The Presidents’ Trophy winners from a year ago fought through a lot of adversity prior to the All-Star Game, but still find themselves in a position to claim the top seed in the conference. Add on to the fact that Mike Green and Nicklas Backstrom have been affected by injury, along with Alex Ovechkin having a career-worst season production-wise, and Boudreau should definitely be in this conversation.
Dan Bylsma, PIT
If Pittsburgh’s Dan Bylsma is not a finalist for the Jack Adams, the voters will have failed in my opinion. Yes, the Pens were expected to be a Cup contender. But like Washington, the road to get where they are today has featured road blocks and detours.
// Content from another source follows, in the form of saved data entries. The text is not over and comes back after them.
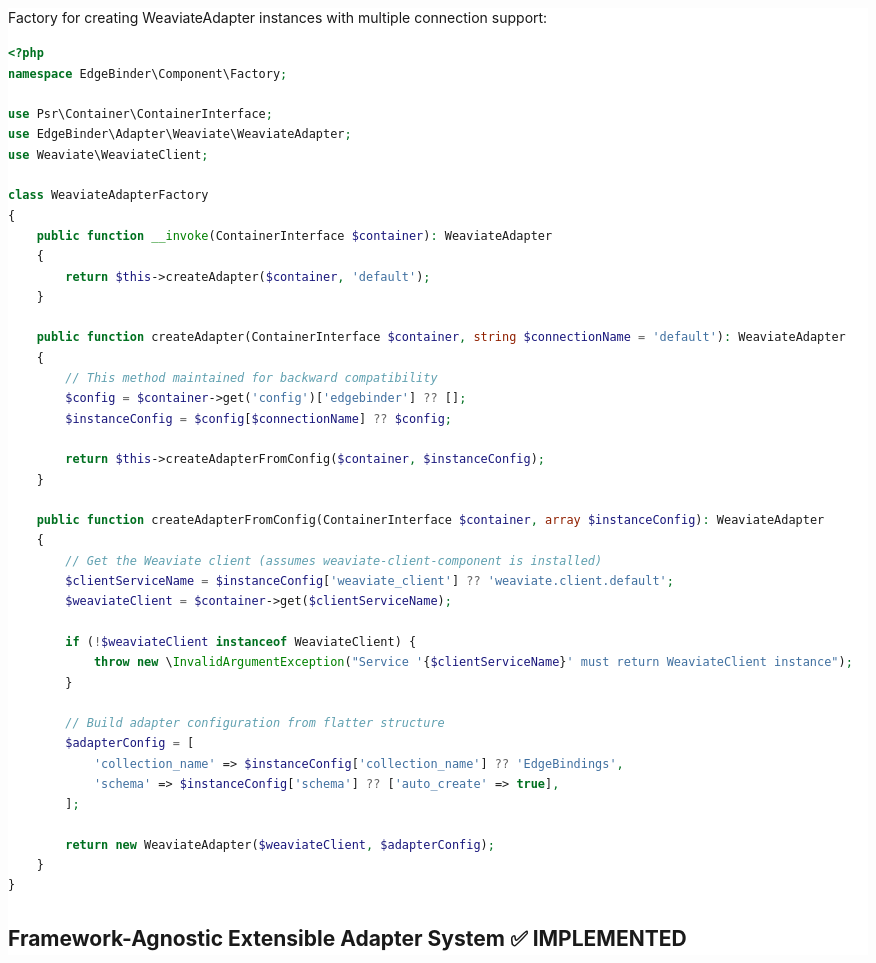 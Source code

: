 Factory for creating WeaviateAdapter instances with multiple connection support:

```php
<?php
namespace EdgeBinder\Component\Factory;

use Psr\Container\ContainerInterface;
use EdgeBinder\Adapter\Weaviate\WeaviateAdapter;
use Weaviate\WeaviateClient;

class WeaviateAdapterFactory
{
    public function __invoke(ContainerInterface $container): WeaviateAdapter
    {
        return $this->createAdapter($container, 'default');
    }

    public function createAdapter(ContainerInterface $container, string $connectionName = 'default'): WeaviateAdapter
    {
        // This method maintained for backward compatibility
        $config = $container->get('config')['edgebinder'] ?? [];
        $instanceConfig = $config[$connectionName] ?? $config;

        return $this->createAdapterFromConfig($container, $instanceConfig);
    }

    public function createAdapterFromConfig(ContainerInterface $container, array $instanceConfig): WeaviateAdapter
    {
        // Get the Weaviate client (assumes weaviate-client-component is installed)
        $clientServiceName = $instanceConfig['weaviate_client'] ?? 'weaviate.client.default';
        $weaviateClient = $container->get($clientServiceName);

        if (!$weaviateClient instanceof WeaviateClient) {
            throw new \InvalidArgumentException("Service '{$clientServiceName}' must return WeaviateClient instance");
        }

        // Build adapter configuration from flatter structure
        $adapterConfig = [
            'collection_name' => $instanceConfig['collection_name'] ?? 'EdgeBindings',
            'schema' => $instanceConfig['schema'] ?? ['auto_create' => true],
        ];

        return new WeaviateAdapter($weaviateClient, $adapterConfig);
    }
}
```

## Framework-Agnostic Extensible Adapter System ✅ IMPLEMENTED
Sidney Crosby and Evgeni Malkin have not played for much of the second half, on top of a slew of other key injuries (Brooks Orpik, Chris Kunitz, etc.).
In mid-February, Bylsma’s club had guys like Brett Sterling, Chris Conner and Dustin Jeffrey on the top line; heck, half of the Wilkes Barre-Scranton Penguins were playing for Pittsburgh at one point. Somehow, Bylsma has kept his Penguins in contention and residing in fourth place despite many second-half obstacles.
Jacques Lemaire, NJ
The wily replacement coach for the Devils is the wild card in this conversation. Will voters give Lemaire the nod despite his team missing the playoffs? After Lemaire came out of retirement and took over for John MacLean (on a team sitting in last place), the trap was re-inserted into the Devils’ game plan. Under the familiar system, Lemaire’s Devils went on a magical second half run – which included a 23-4-2 stretch – that saw them threaten for a playoff berth.
Now that they have faded, does it change the view of the voters? Just three weeks ago, when it seemed that a miracle comeback could be possible, Lemaire was considered the guy to beat here. Remember: No coach has ever won the award without making the playoffs.
Barry Trotz, NSH
Let’s get this out of the way – Nashville’s Barry Trotz should be a Jack Adams nominee every year. But since he essentially does a similar coaching job year in and year out, other coaches tend to get more recognition on a year-to-year basis.
This season has been one of Trotz’s best coaching jobs. According to this report two weeks ago, the Preds have the most man-games lost to injury out of the playoff teams. Pekka Rinne and Ryan Suter missed time in the first half, while notable off-season acquisition Matthew Lombardi played in two games, among others. That being said, Nashville is still contending for home-ice in the first round thanks to an impressive late-season surge. Trotz has once again pushed the right buttons at the right time.
Alain Vigneault, VAN
Vancouver’s Alain Vigneault won this award back in 2007, and he has another chance at winning it this season. Although the Canucks were favored by many to be the best in the Western Conference, they have far and away been the top team in the league from start to finish.
The Canucks currently have a 10-point lead on the Presidents’ Trophy race, which would be the widest margin between first and second since the 2005/06 Red Wings. Also, key parts of the defense have gone down to injury all year, only to see the team still lead the league in goals allowed. Vancouver is also ranked first on the power play and penalty kill. This team is the complete package, and Vigneault will get some consideration because of that.
How I would rank them if the season ended today…
1. Dan Bylsma
2. Guy Boucher
3. Bruce Boudreau
4. Barry Trotz
5. Jacques Lemaire
6. Alain Vigneault
It is so close between 1 and 6, that any three of these coaches could be nominated and you could deem it fair. Who gets your vote?